● **Problem statement**
Lines from the line with "The critical finding" to the line with "However, the operationally" in the entries below, and only those, must be output exactly, with both ends included.

*** Opening The records ***

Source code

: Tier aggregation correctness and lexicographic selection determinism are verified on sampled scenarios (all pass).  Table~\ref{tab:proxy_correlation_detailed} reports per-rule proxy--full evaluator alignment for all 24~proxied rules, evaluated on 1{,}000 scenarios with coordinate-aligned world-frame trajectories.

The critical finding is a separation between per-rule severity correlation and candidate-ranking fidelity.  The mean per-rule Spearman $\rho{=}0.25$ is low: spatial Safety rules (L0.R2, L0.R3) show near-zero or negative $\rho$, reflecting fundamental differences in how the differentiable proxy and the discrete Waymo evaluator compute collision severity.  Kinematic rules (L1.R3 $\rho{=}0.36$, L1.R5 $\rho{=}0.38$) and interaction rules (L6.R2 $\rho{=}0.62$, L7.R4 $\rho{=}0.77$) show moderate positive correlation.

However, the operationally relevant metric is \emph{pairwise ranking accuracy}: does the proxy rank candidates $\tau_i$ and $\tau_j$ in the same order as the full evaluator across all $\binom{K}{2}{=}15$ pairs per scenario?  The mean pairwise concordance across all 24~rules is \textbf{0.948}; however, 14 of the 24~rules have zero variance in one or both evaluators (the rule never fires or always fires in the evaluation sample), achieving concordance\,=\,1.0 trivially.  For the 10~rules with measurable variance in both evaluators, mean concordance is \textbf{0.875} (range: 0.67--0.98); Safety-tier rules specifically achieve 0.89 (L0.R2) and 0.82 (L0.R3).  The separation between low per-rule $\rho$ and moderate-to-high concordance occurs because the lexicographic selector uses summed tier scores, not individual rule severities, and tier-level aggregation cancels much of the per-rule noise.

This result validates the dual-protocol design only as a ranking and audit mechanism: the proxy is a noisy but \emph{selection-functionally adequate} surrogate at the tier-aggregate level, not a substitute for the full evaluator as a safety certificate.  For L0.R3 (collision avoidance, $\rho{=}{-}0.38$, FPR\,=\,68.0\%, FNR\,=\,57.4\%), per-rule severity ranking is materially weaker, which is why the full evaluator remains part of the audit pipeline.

*** Closing The records ***

● **Solution**
The critical finding is a separation between per-rule severity correlation and candidate-ranking fidelity.  The mean per-rule Spearman $\rho{=}0.25$ is low: spatial Safety rules (L0.R2, L0.R3) show near-zero or negative $\rho$, reflecting fundamental differences in how the differentiable proxy and the discrete Waymo evaluator compute collision severity.  Kinematic rules (L1.R3 $\rho{=}0.36$, L1.R5 $\rho{=}0.38$) and interaction rules (L6.R2 $\rho{=}0.62$, L7.R4 $\rho{=}0.77$) show moderate positive correlation.

However, the operationally relevant metric is \emph{pairwise ranking accuracy}: does the proxy rank candidates $\tau_i$ and $\tau_j$ in the same order as the full evaluator across all $\binom{K}{2}{=}15$ pairs per scenario?  The mean pairwise concordance across all 24~rules is \textbf{0.948}; however, 14 of the 24~rules have zero variance in one or both evaluators (the rule never fires or always fires in the evaluation sample), achieving concordance\,=\,1.0 trivially.  For the 10~rules with measurable variance in both evaluators, mean concordance is \textbf{0.875} (range: 0.67--0.98); Safety-tier rules specifically achieve 0.89 (L0.R2) and 0.82 (L0.R3).  The separation between low per-rule $\rho$ and moderate-to-high concordance occurs because the lexicographic selector uses summed tier scores, not individual rule severities, and tier-level aggregation cancels much of the per-rule noise.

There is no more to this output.